___ Records supplied

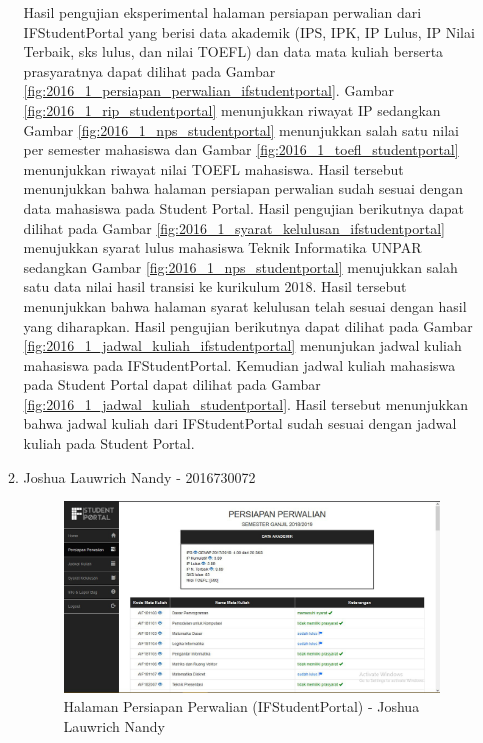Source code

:\begin{itemize}
\begin{enumerate}
		Hasil pengujian eksperimental halaman persiapan perwalian dari IFStudentPortal yang berisi data akademik (IPS, IPK, IP Lulus, IP Nilai Terbaik, sks lulus, dan nilai TOEFL) dan data mata kuliah berserta prasyaratnya dapat dilihat pada Gambar \ref{fig:2016_1_persiapan_perwalian_ifstudentportal}. Gambar \ref{fig:2016_1_rip_studentportal} menunjukkan riwayat IP sedangkan Gambar \ref{fig:2016_1_nps_studentportal} menunjukkan salah satu nilai per semester mahasiswa dan Gambar \ref{fig:2016_1_toefl_studentportal} menunjukkan riwayat nilai TOEFL mahasiswa. Hasil tersebut menunjukkan bahwa halaman persiapan perwalian sudah sesuai dengan data mahasiswa pada Student Portal. Hasil pengujian berikutnya dapat dilihat pada Gambar \ref{fig:2016_1_syarat_kelulusan_ifstudentportal} menujukkan syarat lulus mahasiswa Teknik Informatika UNPAR sedangkan Gambar \ref{fig:2016_1_nps_studentportal} menujukkan salah satu data nilai hasil transisi ke kurikulum 2018. Hasil tersebut menunjukkan bahwa halaman syarat kelulusan telah sesuai dengan hasil yang diharapkan. Hasil pengujian berikutnya dapat dilihat pada Gambar \ref{fig:2016_1_jadwal_kuliah_ifstudentportal} menunjukan jadwal kuliah mahasiswa pada IFStudentPortal. Kemudian jadwal kuliah mahasiswa pada Student Portal dapat dilihat pada Gambar \ref{fig:2016_1_jadwal_kuliah_studentportal}. Hasil tersebut menunjukkan bahwa jadwal kuliah dari IFStudentPortal sudah sesuai dengan jadwal kuliah pada Student Portal.
		\item Joshua Lauwrich Nandy - 2016730072 \\
		\begin{figure}[H]
			\centering
			\includegraphics[scale=0.45]{Gambar/HasilPengujian/2016_2_persiapan_perwalian_ifstudentportal}
			\caption{Halaman Persiapan Perwalian (IFStudentPortal) - Joshua Lauwrich Nandy}
			\label{fig:2016_2_persiapan_perwalian_ifstudentportal}
		\end{figure}

\end{enumerate}
\end{itemize}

______

> _What is needed_: The job is to copy each line from the material above that holds the word "Joshua".

> _Solution for this exercise_:
		\item Joshua Lauwrich Nandy - 2016730072 \\
			\caption{Halaman Persiapan Perwalian (IFStudentPortal) - Joshua Lauwrich Nandy}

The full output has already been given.